Many Eclipse.org services, including core services like www.eclipse.org, Bugzilla and Git/Gerrit, as well as non-core websites all rely on a pair of NFS file servers for backend storage. One server acts as primary, and a secondary server receives periodic (batched) updates. The failover process is entirely manual.

This Single Point of Failure is well known to the Infra team. Plans to replace it have been ongoing for years.

On Saturday, July 31 around 21:30 EDT, the xfs filesystem on the primary NFS server encountered a deadlock with the 45TB volume hosting data for all the aforementioned services, which led to all CPU cores being deadlocked by unresponsive I/O. On Sunday, Aug 1, at 03:46 EDT, Mikaël Barbero(EF-EU) discovered the down state of these services, and immediately updated our status page, and called the Infra team(EF-CA) in to investigate. Minutes later, the server problem was established, but the path to recovery was unclear.

Early focus was placed on restarting the failed server, since the primary and secondary NFS servers also replicate for user authentication. As the infra team was working remotely, it took an extended period of time to reach the console of the failed server.

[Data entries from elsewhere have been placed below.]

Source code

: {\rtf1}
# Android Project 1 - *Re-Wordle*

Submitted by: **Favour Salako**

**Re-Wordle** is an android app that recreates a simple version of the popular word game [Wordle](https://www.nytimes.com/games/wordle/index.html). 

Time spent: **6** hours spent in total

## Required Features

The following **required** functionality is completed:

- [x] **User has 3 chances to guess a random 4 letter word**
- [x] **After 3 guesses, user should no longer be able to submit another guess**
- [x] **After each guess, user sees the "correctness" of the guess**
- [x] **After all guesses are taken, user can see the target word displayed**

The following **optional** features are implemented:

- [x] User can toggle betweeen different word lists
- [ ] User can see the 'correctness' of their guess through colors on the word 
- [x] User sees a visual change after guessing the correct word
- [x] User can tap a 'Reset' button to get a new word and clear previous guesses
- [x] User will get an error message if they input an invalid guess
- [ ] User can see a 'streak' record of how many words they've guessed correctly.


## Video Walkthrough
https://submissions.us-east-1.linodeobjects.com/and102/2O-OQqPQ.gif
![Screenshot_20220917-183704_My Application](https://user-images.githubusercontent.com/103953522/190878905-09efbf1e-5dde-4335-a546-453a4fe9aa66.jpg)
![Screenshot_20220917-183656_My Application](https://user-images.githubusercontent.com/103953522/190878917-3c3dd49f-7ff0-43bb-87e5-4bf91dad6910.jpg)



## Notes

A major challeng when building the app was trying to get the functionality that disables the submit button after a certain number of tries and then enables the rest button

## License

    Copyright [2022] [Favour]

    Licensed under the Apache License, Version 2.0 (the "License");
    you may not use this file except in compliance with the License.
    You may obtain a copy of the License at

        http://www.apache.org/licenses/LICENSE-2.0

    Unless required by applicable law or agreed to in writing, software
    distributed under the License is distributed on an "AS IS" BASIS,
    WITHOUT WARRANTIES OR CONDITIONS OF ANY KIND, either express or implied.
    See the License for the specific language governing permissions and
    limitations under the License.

At 07:51, we established that the cause of the failure was a deadlock state and proceeded to restart the server.

Restarting failed, as data corruption was present on the data volume. xfs_repair was invoked, with numerous errors being reported and fixed. At 08:46, the xfs_repair tool itself crashed (core dump) and destroyed the file system it was repairing.

Focus then shifted towards creating a new volume (using a different file system) and back-filling data from the secondary, rather than failing over to the secondary server to restore service. We were aware this could extend the outage by several hours, but we knew the end state would be better (from a data protection perspective) than failing over, breaking sync, and having a single secondary server with no backup.

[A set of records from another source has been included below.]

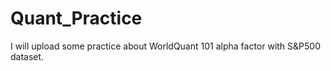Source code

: # Quant_Practice

I will upload some practice about WorldQuant 101 alpha factor with S&P500 dataset.

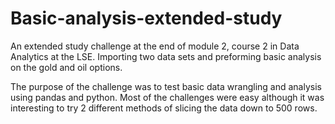 # Basic-analysis-extended-study
An extended study challenge at the end of module 2, course 2 in Data Analytics at the LSE. Importing two data sets and preforming basic analysis on the gold and oil options.

The purpose of the challenge was to test basic data wrangling and analysis using pandas and python.
Most of the challenges were easy although it was interesting to try 2 different methods of slicing the data down to 500 rows.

At 09:03, the new volume was created, and we established that LDAP user syncronization between primary and secondary servers was intact, as LDAP data is on a separate, unaffected volume. At 09:17, data sync had begun and it was estimated that 13 hours minimum would be required at full wire speed.

During the outage, we made every effort to provide periodic updates to the statuspage – www.eclipsestatus­.io – with accurate state information as we had it.

At 16:17 Aug 1, almost 19 hours after the initial server failure, www.eclipse.org was responsive, and serving its normal content. As the sync progressed, more and more services became available, but the process was very time consuming.

By 16:13 EDT Aug 2, all websites were assessed to be up and operational by virtue of allowing the sync to complete.

Timeline of events

All times in EDT.

July 31 21:30: primary NFS server experiences an I/O deadlock, and it locks all the unit’s cpu cores. All core services, and many of the Eclipse web properties, grind to a halt as they wait for NFS I/O.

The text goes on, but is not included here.